2024年11月5日火曜日

メガトン級大失敗の世界史(2019)

「メガトン級大失敗の世界史」トム・フィリップス著、禰冝田亜希訳、河出文庫(2023)というライトな世界史雑学本が出てるので読んでみた。
これは2019年に河出書房新社から「とてつもない失敗の世界史」として刊行後に改題して文庫化されたもの。文庫裏を読むと世界27か国で刊行されたベストセラーだという。

英国人ライターによるユーモアと辛辣な知られざる人類と世界の大失敗史読み物。

ヒトラーやスターリン、毛沢東といった有名どころはあまり扱ってない。ヒトラーは怠惰で意味不明な男だったが、「どうせいつか大失敗する」と考えていたドイツのエリート層こそが大失敗だったぽい。

そもそも人類は他人をマネして集団ヒステリーを起こす性質を最初から持っていた…という失敗。農業を始めたことが貧富の差と戦争を産んだ原因。(インダス文明のハラッパ―遺跡からは戦争の痕跡が一切発見されていないってマジか)

無計画な灌漑によって面積が10分の1以下に減少したアラル海。

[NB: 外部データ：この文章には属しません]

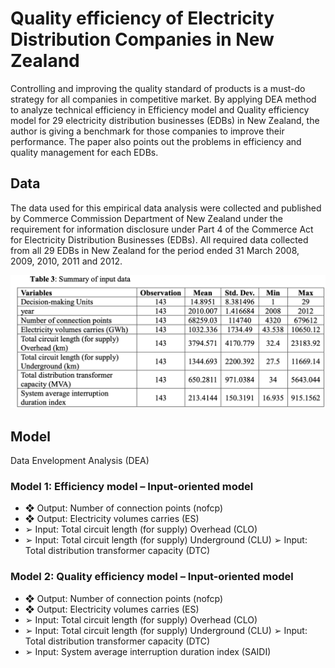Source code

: 
# Quality efficiency of Electricity Distribution Companies in New Zealand

Controlling and improving the quality standard of products is a must-do strategy for all companies in competitive market. By applying DEA method to analyze technical efficiency in Efficiency model and Quality efficiency model for 29 electricity distribution businesses (EDBs) in New Zealand, the author is giving a benchmark for those companies to improve their performance. The paper also points out the problems in efficiency and quality management for each EDBs.

## Data
The data used for this empirical data analysis were collected and published by Commerce Commission Department of New Zealand under the requirement for information disclosure under Part 4 of the Commerce Act for Electricity Distribution Businesses (EDBs). All required data collected from all 29 EDBs in New Zealand for the period ended 31 March 2008, 2009, 2010, 2011 and 2012.

![Data](https://github.com/HAKO411/Quality-efficiency-of-Electricity-Distribution-Companies-in-New-Zealand/blob/master/Jpeg/Summary%20of%20input%20data.png)
 ## Model
 Data Envelopment Analysis (DEA)
 ### Model 1: Efficiency model – Input-oriented model
* ❖ Output: Number of connection points (nofcp)
* ❖ Output: Electricity volumes carries (ES)
* ➢ Input: Total circuit length (for supply) Overhead (CLO)
* ➢ Input: Total circuit length (for supply) Underground (CLU) ➢ Input: Total distribution transformer capacity (DTC)
### Model 2: Quality efficiency model – Input-oriented model
* ❖ Output: Number of connection points (nofcp)
* ❖ Output: Electricity volumes carries (ES)
* ➢ Input: Total circuit length (for supply) Overhead (CLO)
* ➢ Input: Total circuit length (for supply) Underground (CLU) ➢ Input: Total distribution transformer capacity (DTC)
* ➢ Input: System average interruption duration index (SAIDI)
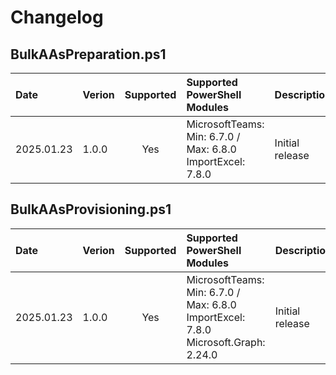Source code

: # Changelog

## BulkAAsPreparation.ps1

| Date       | Verion | Supported | Supported PowerShell Modules | Description                                               |
|:-----------|:-------|:---------:|:-----------------------------|:----------------------------------------------------------|
| 2025.01.23 | 1.0.0  | Yes       | MicrosoftTeams: Min: 6.7.0 / Max: 6.8.0<br>ImportExcel: 7.8.0  | Initial release         |


## BulkAAsProvisioning.ps1

| Date       | Verion | Supported | Supported PowerShell Modules | Description                                               |
|:-----------|:-------|:---------:|:-----------------------------|:----------------------------------------------------------|
| 2025.01.23 | 1.0.0  | Yes       | MicrosoftTeams: Min: 6.7.0 / Max: 6.8.0<br>ImportExcel: 7.8.0<br>Microsoft.Graph: 2.24.0  | Initial release               |
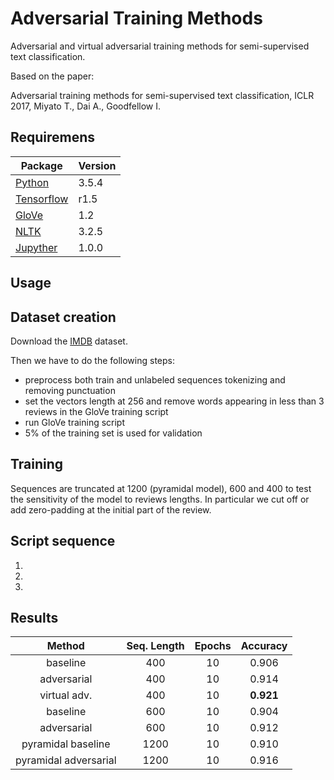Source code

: # Adversarial Training Methods
Adversarial and virtual adversarial training methods for semi-supervised text classification.

Based on the paper:

Adversarial training methods for semi-supervised text classification, ICLR 2017, Miyato T., Dai A., Goodfellow I.

## Requiremens

Package | Version
------- | -------
[Python](https://www.python.org/downloads/) | 3.5.4
[Tensorflow](https://www.tensorflow.org/versions/r1.5/) | r1.5
[GloVe](https://nlp.stanford.edu/projects/glove/) | 1.2
[NLTK](http://www.nltk.org/install.html) | 3.2.5
[Jupyther](http://jupyter.org/install) | 1.0.0

## Usage


## Dataset creation

Download the [IMDB](http://ai.stanford.edu/~amaas/data/sentiment/) dataset.

Then we have to do the following steps:
* preprocess both train and unlabeled sequences tokenizing and removing punctuation
* set the vectors length at 256 and remove words appearing in less than 3 reviews in the GloVe training script
* run GloVe training script
* 5% of the training set is used for validation

## Training

Sequences are truncated at 1200 (pyramidal model), 600 and 400 to test the sensitivity of the model to reviews lengths. In particular we cut off or add zero-padding at the initial part of the review.

## Script sequence

1.
2. 
3.


## Results

Method | Seq. Length | Epochs | Accuracy
:------: | :-----------: | :------: | :--------:
baseline | 400 | 10 | 0.906  
adversarial | 400 | 10 | 0.914  
virtual adv. | 400 | 10 | **0.921**
baseline | 600 | 10 | 0.904  
adversarial | 600 | 10 | 0.912  
pyramidal baseline | 1200 | 10 | 0.910  
pyramidal adversarial | 1200 | 10 | 0.916  
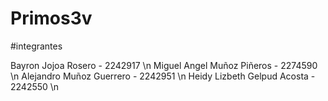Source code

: # Primos3v

#integrantes 

Bayron Jojoa Rosero - 2242917 \n
Miguel Angel Muñoz Piñeros - 2274590 \n
Alejandro Muñoz Guerrero - 2242951 \n
Heidy Lizbeth Gelpud Acosta - 2242550 \n

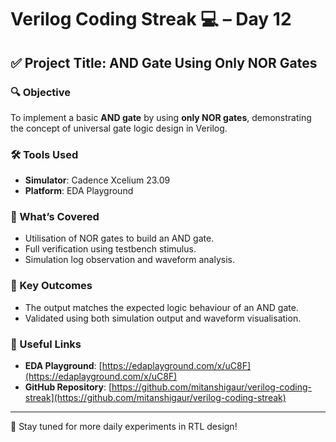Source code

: # Verilog Coding Streak 💻 – Day 12

## ✅ Project Title: AND Gate Using Only NOR Gates

### 🔍 Objective
To implement a basic **AND gate** by using **only NOR gates**, demonstrating the concept of universal gate logic design in Verilog.

### 🛠️ Tools Used
- **Simulator**: Cadence Xcelium 23.09
- **Platform**: EDA Playground

### 🧪 What’s Covered
- Utilisation of NOR gates to build an AND gate.
- Full verification using testbench stimulus.
- Simulation log observation and waveform analysis.

### 📌 Key Outcomes
- The output matches the expected logic behaviour of an AND gate.
- Validated using both simulation output and waveform visualisation.

### 🔗 Useful Links
- **EDA Playground**: [https://edaplayground.com/x/uC8F](https://edaplayground.com/x/uC8F)  
- **GitHub Repository**: [https://github.com/mitanshigaur/verilog-coding-streak](https://github.com/mitanshigaur/verilog-coding-streak)

---

📅 Stay tuned for more daily experiments in RTL design!
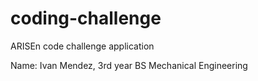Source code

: # coding-challenge
ARISEn code challenge application

Name: Ivan Mendez, 3rd year BS Mechanical Engineering
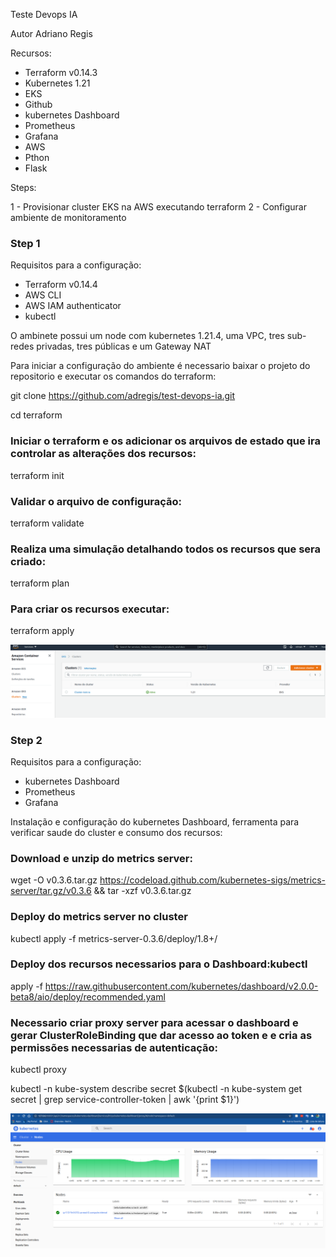 Teste Devops IA 

Autor Adriano Regis

Recursos:
- Terraform v0.14.3
- Kubernetes 1.21
- EKS
- Github
- kubernetes Dashboard
- Prometheus 
- Grafana
- AWS
- Pthon
- Flask


Steps:

1 - Provisionar cluster EKS na AWS executando terraform
2 - Configurar ambiente de monitoramento


### Step 1

Requisitos para a configuração:
- Terraform v0.14.4
- AWS CLI
- AWS IAM authenticator
- kubectl

O ambinete possui um node com kubernetes 1.21.4, uma VPC, tres sub-redes privadas, tres públicas e um Gateway NAT

Para iniciar a configuração do ambiente é necessario baixar o projeto do repositorio e executar os comandos do terraform:

git clone https://github.com/adregis/test-devops-ia.git

cd terraform

### Iniciar o terraform e os adicionar os arquivos de estado que ira controlar as alterações dos recursos:
terraform init

### Validar o arquivo de configuração:
terraform validate

### Realiza uma simulação detalhando todos os recursos que sera criado:
terraform plan

### Para criar os recursos executar:
terraform apply


![Alt text](https://github.com/adregis/test-devops-ia/blob/main/eks1.png?raw=true "Console EKS")


### Step 2

Requisitos para a configuração:
- kubernetes Dashboard
- Prometheus 
- Grafana

Instalação e configuração do kubernetes Dashboard, ferramenta para verificar saude do cluster e consumo dos recursos:

### Download e unzip do metrics server:
wget -O v0.3.6.tar.gz https://codeload.github.com/kubernetes-sigs/metrics-server/tar.gz/v0.3.6 && tar -xzf v0.3.6.tar.gz

### Deploy do metrics server no cluster
kubectl apply -f metrics-server-0.3.6/deploy/1.8+/

### Deploy dos recursos necessarios para o Dashboard:kubectl 
apply -f https://raw.githubusercontent.com/kubernetes/dashboard/v2.0.0-beta8/aio/deploy/recommended.yaml

### Necessario criar proxy server para acessar o dashboard e gerar ClusterRoleBinding que dar acesso ao token e e cria as permissões necessarias de autenticação:  
kubectl proxy

kubectl -n kube-system describe secret $(kubectl -n kube-system get secret | grep service-controller-token | awk '{print $1}')

![Alt text](https://github.com/adregis/test-devops-ia/blob/main/imagens/eks-dash.png?raw=true "Dashboard")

それでもまだ琵琶湖よりも広いのかよ。

その土地にいない動植物・昆虫を移動させる行為はすべて痛いしっぺ返しをくらってることを指摘。(日本のヒトスジシマカは古タイヤといっしょに北米大陸に上陸してただと?)

「統治に向いていなかった専制君主たち」としてオスマン帝国の皇帝たちの無双な狂いぶりを改めて知る。

ドイツ帝国ヴィルヘルム2世を「自らを外交が得意な交渉の達人と思い込んでいた。実際はかかわりを持つどの国をも侮辱する才能があっただけだった。」という箇所に笑った。
あとの4人はスコットランド王ジェームズ6世(魔女狩りに夢中)、ロシア皇帝ピョートル3世(成人になってもおもちゃの兵隊遊びに夢中)、フランス王シャルル6世(狂王、イングランドにだまされ条約に署名)など。デンマーク王クリスチャン7世(残虐な狂王)のことは知らなかった。

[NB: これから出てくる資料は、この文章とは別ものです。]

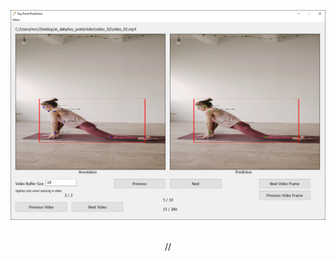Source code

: <div align="center">
<p>
<img width="550" src="img/program.png">
</p>
<br>
<div>
//<br>

</div>

<br>
<br>
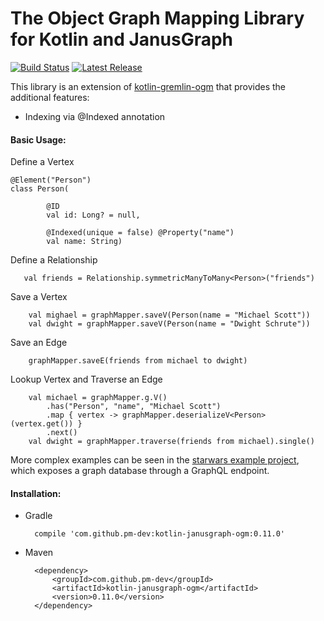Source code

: # The Object Graph Mapping Library for Kotlin and JanusGraph

[![Build Status](https://travis-ci.org/pm-dev/kotlin-gremlin-ogm.svg?branch=master)](https://travis-ci.org/pm-dev/kotlin-gremlin-ogm)
[![Latest Release](https://maven-badges.herokuapp.com/maven-central/com.github.pm-dev/kotlin-janusgraph-ogm/badge.svg)](https://maven-badges.herokuapp.com/maven-central/com.github.pm-dev/kotlin-janusgraph-ogm/)

This library is an extension of [kotlin-gremlin-ogm](https://github.com/pm-dev/kotlin-gremlin-ogm) that provides the
additional features:

- Indexing via @Indexed annotation


#### Basic Usage:

Define a Vertex

    @Element("Person")
    class Person(
    
            @ID
            val id: Long? = null,
               
            @Indexed(unique = false) @Property("name")
            val name: String)
    
Define a Relationship

       val friends = Relationship.symmetricManyToMany<Person>("friends")

Save a Vertex

        val mighael = graphMapper.saveV(Person(name = "Michael Scott"))
        val dwight = graphMapper.saveV(Person(name = "Dwight Schrute"))
        
Save an Edge

        graphMapper.saveE(friends from michael to dwight)
        
Lookup Vertex and Traverse an Edge

        val michael = graphMapper.g.V()
            .has("Person", "name", "Michael Scott")
            .map { vertex -> graphMapper.deserializeV<Person>(vertex.get()) }
            .next()
        val dwight = graphMapper.traverse(friends from michael).single()

More complex examples can be seen in the [starwars example project](https://github.com/pm-dev/kotlin-gremlin-ogm/tree/master/example/src/main/kotlin/starwars), 
which exposes a graph database through a GraphQL endpoint.


#### Installation:

- Gradle
        
        compile 'com.github.pm-dev:kotlin-janusgraph-ogm:0.11.0'

- Maven

        <dependency>
            <groupId>com.github.pm-dev</groupId>
            <artifactId>kotlin-janusgraph-ogm</artifactId>
            <version>0.11.0</version>
        </dependency>
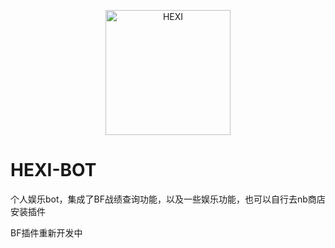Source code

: <p align="center">
  <img src="https://sansenhoshi.site/upload/HEXI.svg" width="200" height="200" alt="HEXI">
</p>
<H1>HEXI-BOT</H1>

个人娱乐bot，集成了BF战绩查询功能，以及一些娱乐功能，也可以自行去nb商店安装插件

BF插件重新开发中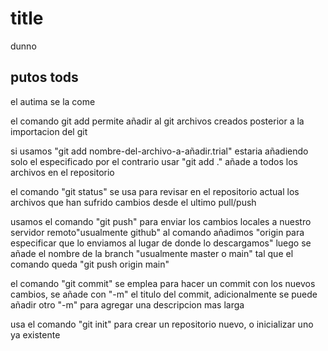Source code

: # title

dunno
 ## putos tods
el autima se la come

el comando git add permite añadir al git archivos creados posterior a la importacion del git

si usamos "git add nombre-del-archivo-a-añadir.trial" estaria añadiendo solo el especificado
por el contrario usar "git add ." añade a todos los archivos en el repositorio

el comando "git status" se usa para revisar en el repositorio actual los archivos que han sufrido cambios desde el ultimo pull/push

usamos el comando "git push" para enviar los cambios locales a nuestro servidor remoto"usualmente github"
al comando añadimos "origin para especificar que lo enviamos al lugar de donde lo descargamos"
luego se añade el nombre de la branch "usualmente master o main"
tal que el comando queda "git push origin main"

el comando "git commit" se emplea para hacer un commit con los nuevos cambios, se añade con "-m" el titulo del commit, adicionalmente se puede
añadir otro "-m" para agregar una descripcion mas larga

usa el comando "git init" para crear un repositorio nuevo, o inicializar uno ya existente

戦争の歴史では日本のキスカ島撤退作戦とその後の米軍とカナダ軍の同士討ちも簡単に記載。
ケネディ大統領のピッグス湾侵攻作戦の大失敗がキューバ危機で慎重な対応を引き出し、人類を核戦争から救った一面も?

スコットランド王国を財政破綻させたダリエン(パナマ)計画は初めて知った。日本でこれを知ってる人は少ないかもしれない。
外交の大失敗として「チンギス・カンに消された大国ホラズム」を取り上げる。

科学の失敗として
「ドイツ人が発見したX線に対抗したフランス人学者によるN線」
「フランシス・ゴルトンの優生学」
「スターリン時代ソ連の農学者トロフィム・ルイセンコ」
「有鉛ガソリンとフロンガスを広めたトマス・ミジリー」
といった日本人がほとんど知らない失敗を紹介。そして
「自動車死亡事故第1号メアリー・ワード(1869)」
「鉄道死亡事故第1号ウィリアム・ハスキソン(1830)」
「飛行機死亡事故第1号トマス・セルフリッジ(1908)」
「宇宙での死亡事故第1号はソ連の宇宙飛行士3人(1971)」
「ロボットに殺された第1号はフォード車ミシガン工場の労働者ロバート・ウィリアムズ(1979)」
「自動運転自動車の死亡事故第1号はテスラ車を運転していたジョシュア・ブラウン(2016)」
いや、こういうの英国人が好きそうな雑学。次はAIによる事故の死者が歴史に名を刻むかもしれない。

ビットコイン採掘のための電力消費、温室効果ガスによる気候変動、ケスラー・シンドローム(宇宙ごみ問題)、抗生物質耐性菌、などなど。人類にはまだまだ大失敗するかもしれない問題が待ち構えている。